**Requirement:** Below are entries; work out how many of their lines include the string "sample", and reply with the number only.

=== Extracted data ===

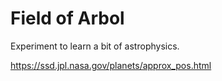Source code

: # Field of Arbol

Experiment to learn a bit of astrophysics.

https://ssd.jpl.nasa.gov/planets/approx_pos.html
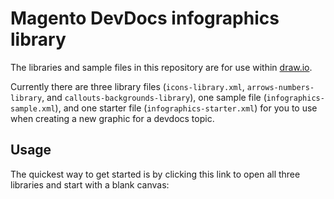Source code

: # Magento DevDocs infographics library

The libraries and sample files in this repository are for use within [draw.io](https://www.draw.io/). 

Currently there are three library files (`icons-library.xml`, `arrows-numbers-library`, and `callouts-backgrounds-library`), one sample file (`infographics-sample.xml`), and one starter file (`infographics-starter.xml`) for you to use when creating a new graphic for a devdocs topic.

## Usage

The quickest way to get started is by clicking this link to open all three libraries and start with a blank canvas:



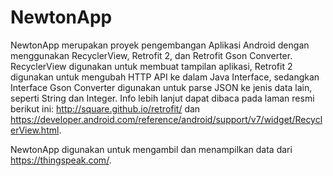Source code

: # NewtonApp
NewtonApp merupakan proyek pengembangan Aplikasi Android dengan menggunakan RecyclerView, Retrofit 2, dan Retrofit Gson Converter. RecyclerView digunakan untuk membuat tampilan aplikasi, Retrofit 2 digunakan untuk mengubah HTTP API ke dalam Java Interface, sedangkan Interface Gson Converter digunakan untuk parse JSON ke jenis data lain, seperti String dan Integer. Info lebih lanjut dapat dibaca pada laman resmi berikut ini: http://square.github.io/retrofit/ dan https://developer.android.com/reference/android/support/v7/widget/RecyclerView.html.

NewtonApp digunakan untuk mengambil dan menampilkan data dari https://thingspeak.com/.
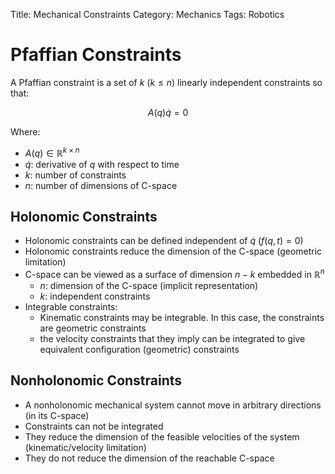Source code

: Title: Mechanical Constraints
Category: Mechanics
Tags: Robotics


# Pfaffian Constraints

A Pfaffian constraint is a set of $k$ ($k \leq n$) linearly independent constraints so that:

$$A(q)\dot{q} = 0$$

Where:

- $A(q) \in \mathbb{R}^{k \times n}$
- $\dot{q}$: derivative of $q$ with respect to time
- $k$: number of constraints
- $n$: number of dimensions of C-space

## Holonomic Constraints

- Holonomic constraints can be defined independent of $\dot{q}$ ($f(q,t)= 0$)
- Holonomic constraints reduce the dimension of the C-space (geometric limitation)
- C-space can be viewed as a surface of dimension $n-k$ embedded in $\mathbb{R}^n$
    - $n$: dimension of the C-space (implicit representation)
    - $k$:  independent constraints
- Integrable constraints:
    - Kinematic constraints may be integrable. In this case, the constraints are geometric constraints
    - the velocity constraints that they imply can be integrated to give equivalent configuration (geometric) constraints

## Nonholonomic Constraints

- A nonholonomic mechanical system cannot move in arbitrary directions (in its C-space)
- Constraints can not be integrated
- They reduce the dimension of the feasible velocities of the system (kinematic/velocity limitation)
- They do not reduce the dimension of the reachable C-space
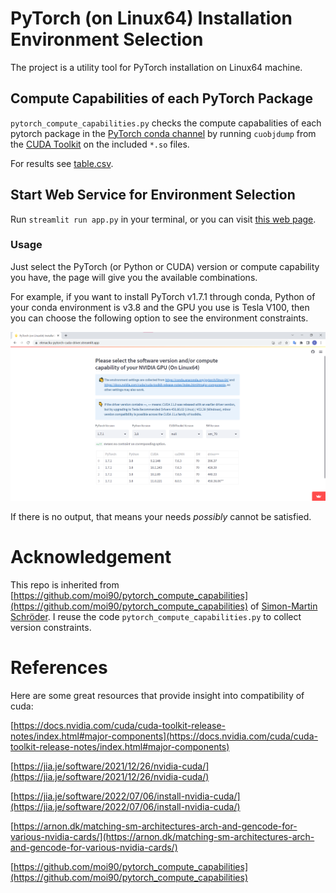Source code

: # PyTorch (on Linux64) Installation Environment Selection

The project is a utility tool for PyTorch installation on Linux64 machine.

## Compute Capabilities of each PyTorch Package
`pytorch_compute_capabilities.py` checks the compute capabalities of each pytorch package in the [PyTorch conda channel](https://anaconda.org/pytorch) by running `cuobjdump` from the [CUDA Toolkit](https://docs.nvidia.com/cuda/) on the included `*.so` files.

For results see [table.csv](table.csv).

## Start Web Service for Environment Selection

Run `streamlit run app.py` in your terminal, or you can visit [this web page](https://elenacliu-pytorch-cuda-driver.streamlit.app/).

### Usage

Just select the PyTorch (or Python or CUDA) version or compute capability you have, the page will give you the available combinations. 

For example, if you want to install PyTorch v1.7.1 through conda, Python of your conda environment is v3.8 and the GPU you use is Tesla V100, then you can choose the following option to see the environment constraints.

![page](./page.png)

If there is no output, that means your needs *possibly* cannot be satisfied.

# Acknowledgement

This repo is inherited from [https://github.com/moi90/pytorch_compute_capabilities](https://github.com/moi90/pytorch_compute_capabilities) of [Simon-Martin Schröder](https://github.com/moi90). I reuse the code `pytorch_compute_capabilities.py` to collect version constraints.

# References

Here are some great resources that provide insight into compatibility of cuda:

[https://docs.nvidia.com/cuda/cuda-toolkit-release-notes/index.html#major-components](https://docs.nvidia.com/cuda/cuda-toolkit-release-notes/index.html#major-components)

[https://jia.je/software/2021/12/26/nvidia-cuda/](https://jia.je/software/2021/12/26/nvidia-cuda/)

[https://jia.je/software/2022/07/06/install-nvidia-cuda/](https://jia.je/software/2022/07/06/install-nvidia-cuda/)

[https://arnon.dk/matching-sm-architectures-arch-and-gencode-for-various-nvidia-cards/](https://arnon.dk/matching-sm-architectures-arch-and-gencode-for-various-nvidia-cards/)

[https://github.com/moi90/pytorch_compute_capabilities](https://github.com/moi90/pytorch_compute_capabilities)
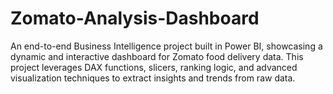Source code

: # Zomato-Analysis-Dashboard
An end-to-end Business Intelligence project built in Power BI, showcasing a dynamic and interactive dashboard for Zomato food delivery data. This project leverages DAX functions, slicers, ranking logic, and advanced visualization techniques to extract insights and trends from raw data.
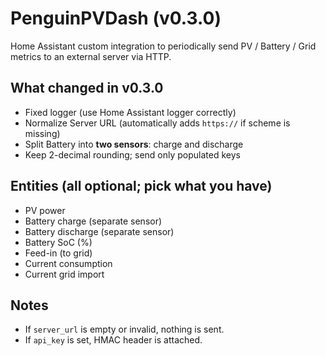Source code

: # PenguinPVDash (v0.3.0)

Home Assistant custom integration to periodically send PV / Battery / Grid metrics to an external server via HTTP.

## What changed in v0.3.0
- Fixed logger (use Home Assistant logger correctly)
- Normalize Server URL (automatically adds `https://` if scheme is missing)
- Split Battery into **two sensors**: charge and discharge
- Keep 2-decimal rounding; send only populated keys

## Entities (all optional; pick what you have)
- PV power
- Battery charge (separate sensor)
- Battery discharge (separate sensor)
- Battery SoC (%)
- Feed-in (to grid)
- Current consumption
- Current grid import

## Notes
- If `server_url` is empty or invalid, nothing is sent.
- If `api_key` is set, HMAC header is attached.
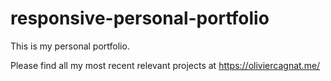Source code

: # responsive-personal-portfolio

This is my personal portfolio. 

Please find all my most recent relevant projects at https://oliviercagnat.me/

===

**Exercise solution:** 2